Planning recommend waste mounds at La Collette should be permitted

La Collette’s waste mounds have increased in size, despite a lack of planning permission. The Infrastructure Department is now seeking retrospective approval for their existence Picture: JON GUEGAN (36537808)

A RETROSPECTIVE planning application seeking permission for the creation of 17m-high mounds of hazardous waste at La Collette – built without permission by Infrastructure – will be considered by politicians tomorrow.

Members of the Planning Committee are due to decide on a request by the Infrastructure Department to construct the mounds, which form most of the eastern boundary of reclaimed land at the site. Currently rising about the height of four double-decker buses above the top of the rocky perimeter wall, the mounds were created without planning approval.

In April, politicians on the committee rejected a previous application, first submitted in 2016, which also requested permission to expand the mounds beyond their current height and create new ones around the area’s waste-management site.

The committee then said it had insufficient information and the mounds would visually harm the skyline. Members voiced their ire that the headlands had been allowed to be formed without permission, with some calling them ‘illegal’.

They added that if a private company had broken the planning law for two decades, the government would have no doubt treated the infraction very seriously.

The rejection prompted Infrastructure Minister Tom Binet to warn that the government-run site might have to close its gates to contaminated waste, which could shut down the Island’s construction industry.

The committee later decided to defer its decision for six months, which has given Deputy Binet enough breathing space to split the previous application into a retrospective one and another to increase the height of the mounds.

This was something the Planning Committee suggested that he should do.

The six-month delay also allowed him to get States approval for a ‘short- to medium-term plan’ for the disposal of waste at La Collette, which is effectively, among other things, a political endorsement of the planning applications. Politicians overwhelmingly approved his waste-management plan in July, with all members of the committee bar one – Constable Deidre Mezbourian, who abstained – supporting it.

The Planning Department is recommending that the committee approve the retrospective application.

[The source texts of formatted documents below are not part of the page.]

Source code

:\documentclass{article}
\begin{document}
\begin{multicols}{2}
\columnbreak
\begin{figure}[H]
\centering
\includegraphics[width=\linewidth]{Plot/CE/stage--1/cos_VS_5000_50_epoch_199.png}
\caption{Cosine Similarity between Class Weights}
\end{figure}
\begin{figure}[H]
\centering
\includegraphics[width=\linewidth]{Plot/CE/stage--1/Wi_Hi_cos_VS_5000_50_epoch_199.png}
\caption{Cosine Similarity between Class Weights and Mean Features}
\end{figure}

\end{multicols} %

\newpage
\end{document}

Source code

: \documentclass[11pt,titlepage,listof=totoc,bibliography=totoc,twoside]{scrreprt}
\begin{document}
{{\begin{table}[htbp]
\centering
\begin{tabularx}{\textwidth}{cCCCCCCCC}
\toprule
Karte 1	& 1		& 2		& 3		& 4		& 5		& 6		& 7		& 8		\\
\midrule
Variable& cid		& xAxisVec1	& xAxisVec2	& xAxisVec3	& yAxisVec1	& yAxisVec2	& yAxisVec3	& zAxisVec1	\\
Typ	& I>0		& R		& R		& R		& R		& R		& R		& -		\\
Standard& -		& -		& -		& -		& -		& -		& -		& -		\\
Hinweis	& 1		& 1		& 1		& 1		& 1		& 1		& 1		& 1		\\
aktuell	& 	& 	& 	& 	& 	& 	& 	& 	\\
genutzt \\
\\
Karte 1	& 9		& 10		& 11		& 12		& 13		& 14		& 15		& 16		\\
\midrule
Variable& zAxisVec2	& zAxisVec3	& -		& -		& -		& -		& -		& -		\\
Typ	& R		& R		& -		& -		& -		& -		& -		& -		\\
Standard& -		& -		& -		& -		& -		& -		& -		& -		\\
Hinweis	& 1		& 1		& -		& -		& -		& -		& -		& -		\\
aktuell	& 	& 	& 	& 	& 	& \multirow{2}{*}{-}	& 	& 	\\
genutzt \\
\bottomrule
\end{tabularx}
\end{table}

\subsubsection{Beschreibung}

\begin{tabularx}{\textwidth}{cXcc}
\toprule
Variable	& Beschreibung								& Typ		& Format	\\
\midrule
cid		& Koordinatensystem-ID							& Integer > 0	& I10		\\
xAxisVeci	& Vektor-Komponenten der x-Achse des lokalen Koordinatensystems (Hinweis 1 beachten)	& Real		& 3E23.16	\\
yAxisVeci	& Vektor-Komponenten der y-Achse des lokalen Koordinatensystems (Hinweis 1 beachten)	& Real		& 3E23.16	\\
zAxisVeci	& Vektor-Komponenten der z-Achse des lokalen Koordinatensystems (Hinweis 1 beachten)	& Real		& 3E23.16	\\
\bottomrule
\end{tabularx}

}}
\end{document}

In suggesting the retrospective application be approved, case officer Chris Jones writes: ‘This proposal seeks the grant of permission for what has essentially been formed to date, with the capping, landscaping and restoration works as required.

‘The applicant has undertaken further works in terms of the capping, landscaping and restoration arrangements, and submitted sectional drawings in connection with this indicate that the highest section of the mound will be 31m above datum.

‘This is due to ground levels as existing being adjusted with the redistribution of the cell filling arrangements into the existing cells.

‘The headland will enhance the character and appearance of the area by screening the industrial facility, especially from the coastal side.’

He added: ‘Since the submission of the 2016 application and subsequent more recent considerations by the Planning Committee in 2023, further work has been undertaken to consider in greater detail the impacts of the headland both in terms of its visual impact on the character of the area and the long and short coastal views, together with more detailed consideration of the proposed landscape enhancements.

‘The proposals have been assessed considering the new Bridging Island Plan policy context and considered to be acceptable.’